==== ENTRIES SHOWN ====

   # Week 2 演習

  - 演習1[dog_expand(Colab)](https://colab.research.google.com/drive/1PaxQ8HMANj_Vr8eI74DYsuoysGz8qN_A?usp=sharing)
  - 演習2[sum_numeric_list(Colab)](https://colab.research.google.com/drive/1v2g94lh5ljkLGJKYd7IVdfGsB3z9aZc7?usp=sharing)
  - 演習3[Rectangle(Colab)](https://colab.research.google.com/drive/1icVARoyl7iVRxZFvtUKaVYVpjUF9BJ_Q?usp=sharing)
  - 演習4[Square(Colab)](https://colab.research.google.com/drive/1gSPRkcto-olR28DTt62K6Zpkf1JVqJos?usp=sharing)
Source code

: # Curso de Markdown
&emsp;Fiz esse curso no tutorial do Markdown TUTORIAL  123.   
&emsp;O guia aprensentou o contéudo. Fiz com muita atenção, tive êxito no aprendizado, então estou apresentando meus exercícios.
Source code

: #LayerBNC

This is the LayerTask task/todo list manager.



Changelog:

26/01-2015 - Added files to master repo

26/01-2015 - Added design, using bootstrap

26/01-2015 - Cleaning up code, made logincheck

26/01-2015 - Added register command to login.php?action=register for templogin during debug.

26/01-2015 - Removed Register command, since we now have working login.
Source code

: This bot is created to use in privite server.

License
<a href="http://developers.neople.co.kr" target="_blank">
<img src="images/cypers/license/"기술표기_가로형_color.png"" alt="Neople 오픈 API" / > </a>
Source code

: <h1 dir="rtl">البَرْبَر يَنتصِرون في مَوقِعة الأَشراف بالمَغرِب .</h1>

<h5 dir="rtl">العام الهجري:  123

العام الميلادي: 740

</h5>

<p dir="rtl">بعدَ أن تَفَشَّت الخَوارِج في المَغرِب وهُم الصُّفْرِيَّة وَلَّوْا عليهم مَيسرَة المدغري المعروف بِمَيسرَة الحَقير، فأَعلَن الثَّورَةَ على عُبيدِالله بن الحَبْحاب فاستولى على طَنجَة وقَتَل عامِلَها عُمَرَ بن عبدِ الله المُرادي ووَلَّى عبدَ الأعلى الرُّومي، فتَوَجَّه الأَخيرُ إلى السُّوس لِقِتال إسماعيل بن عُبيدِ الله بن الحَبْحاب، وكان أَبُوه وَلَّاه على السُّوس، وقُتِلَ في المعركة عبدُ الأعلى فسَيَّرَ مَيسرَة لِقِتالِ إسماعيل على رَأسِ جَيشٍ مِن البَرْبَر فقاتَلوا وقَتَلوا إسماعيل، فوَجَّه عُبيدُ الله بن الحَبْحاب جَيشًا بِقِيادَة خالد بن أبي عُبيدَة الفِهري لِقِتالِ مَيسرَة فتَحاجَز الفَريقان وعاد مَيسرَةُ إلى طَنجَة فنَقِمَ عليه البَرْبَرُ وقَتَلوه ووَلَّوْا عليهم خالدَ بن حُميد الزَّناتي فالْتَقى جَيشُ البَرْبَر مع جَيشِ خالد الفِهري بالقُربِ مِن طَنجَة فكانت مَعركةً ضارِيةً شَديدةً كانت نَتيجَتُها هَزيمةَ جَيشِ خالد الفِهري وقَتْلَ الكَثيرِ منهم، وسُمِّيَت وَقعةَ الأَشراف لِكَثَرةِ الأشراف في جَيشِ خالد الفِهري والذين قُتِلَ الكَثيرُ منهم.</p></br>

====

### EXERCISE
Using the exact wording, write out all of the records.

### ANSWER FOR THE TASK
   # Week 2 演習

  - 演習1[dog_expand(Colab)](https://colab.research.google.com/drive/1PaxQ8HMANj_Vr8eI74DYsuoysGz8qN_A?usp=sharing)
  - 演習2[sum_numeric_list(Colab)](https://colab.research.google.com/drive/1v2g94lh5ljkLGJKYd7IVdfGsB3z9aZc7?usp=sharing)
  - 演習3[Rectangle(Colab)](https://colab.research.google.com/drive/1icVARoyl7iVRxZFvtUKaVYVpjUF9BJ_Q?usp=sharing)
  - 演習4[Square(Colab)](https://colab.research.google.com/drive/1gSPRkcto-olR28DTt62K6Zpkf1JVqJos?usp=sharing)
Source code

: # Curso de Markdown
&emsp;Fiz esse curso no tutorial do Markdown TUTORIAL  123.   
&emsp;O guia aprensentou o contéudo. Fiz com muita atenção, tive êxito no aprendizado, então estou apresentando meus exercícios.
Source code

: #LayerBNC

This is the LayerTask task/todo list manager.



Changelog:

26/01-2015 - Added files to master repo

26/01-2015 - Added design, using bootstrap

26/01-2015 - Cleaning up code, made logincheck

26/01-2015 - Added register command to login.php?action=register for templogin during debug.

26/01-2015 - Removed Register command, since we now have working login.
Source code

: This bot is created to use in privite server.

License
<a href="http://developers.neople.co.kr" target="_blank">
<img src="images/cypers/license/"기술표기_가로형_color.png"" alt="Neople 오픈 API" / > </a>
Source code

: <h1 dir="rtl">البَرْبَر يَنتصِرون في مَوقِعة الأَشراف بالمَغرِب .</h1>

<h5 dir="rtl">العام الهجري:  123

العام الميلادي: 740

</h5>

<p dir="rtl">بعدَ أن تَفَشَّت الخَوارِج في المَغرِب وهُم الصُّفْرِيَّة وَلَّوْا عليهم مَيسرَة المدغري المعروف بِمَيسرَة الحَقير، فأَعلَن الثَّورَةَ على عُبيدِالله بن الحَبْحاب فاستولى على طَنجَة وقَتَل عامِلَها عُمَرَ بن عبدِ الله المُرادي ووَلَّى عبدَ الأعلى الرُّومي، فتَوَجَّه الأَخيرُ إلى السُّوس لِقِتال إسماعيل بن عُبيدِ الله بن الحَبْحاب، وكان أَبُوه وَلَّاه على السُّوس، وقُتِلَ في المعركة عبدُ الأعلى فسَيَّرَ مَيسرَة لِقِتالِ إسماعيل على رَأسِ جَيشٍ مِن البَرْبَر فقاتَلوا وقَتَلوا إسماعيل، فوَجَّه عُبيدُ الله بن الحَبْحاب جَيشًا بِقِيادَة خالد بن أبي عُبيدَة الفِهري لِقِتالِ مَيسرَة فتَحاجَز الفَريقان وعاد مَيسرَةُ إلى طَنجَة فنَقِمَ عليه البَرْبَرُ وقَتَلوه ووَلَّوْا عليهم خالدَ بن حُميد الزَّناتي فالْتَقى جَيشُ البَرْبَر مع جَيشِ خالد الفِهري بالقُربِ مِن طَنجَة فكانت مَعركةً ضارِيةً شَديدةً كانت نَتيجَتُها هَزيمةَ جَيشِ خالد الفِهري وقَتْلَ الكَثيرِ منهم، وسُمِّيَت وَقعةَ الأَشراف لِكَثَرةِ الأشراف في جَيشِ خالد الفِهري والذين قُتِلَ الكَثيرُ منهم.</p></br>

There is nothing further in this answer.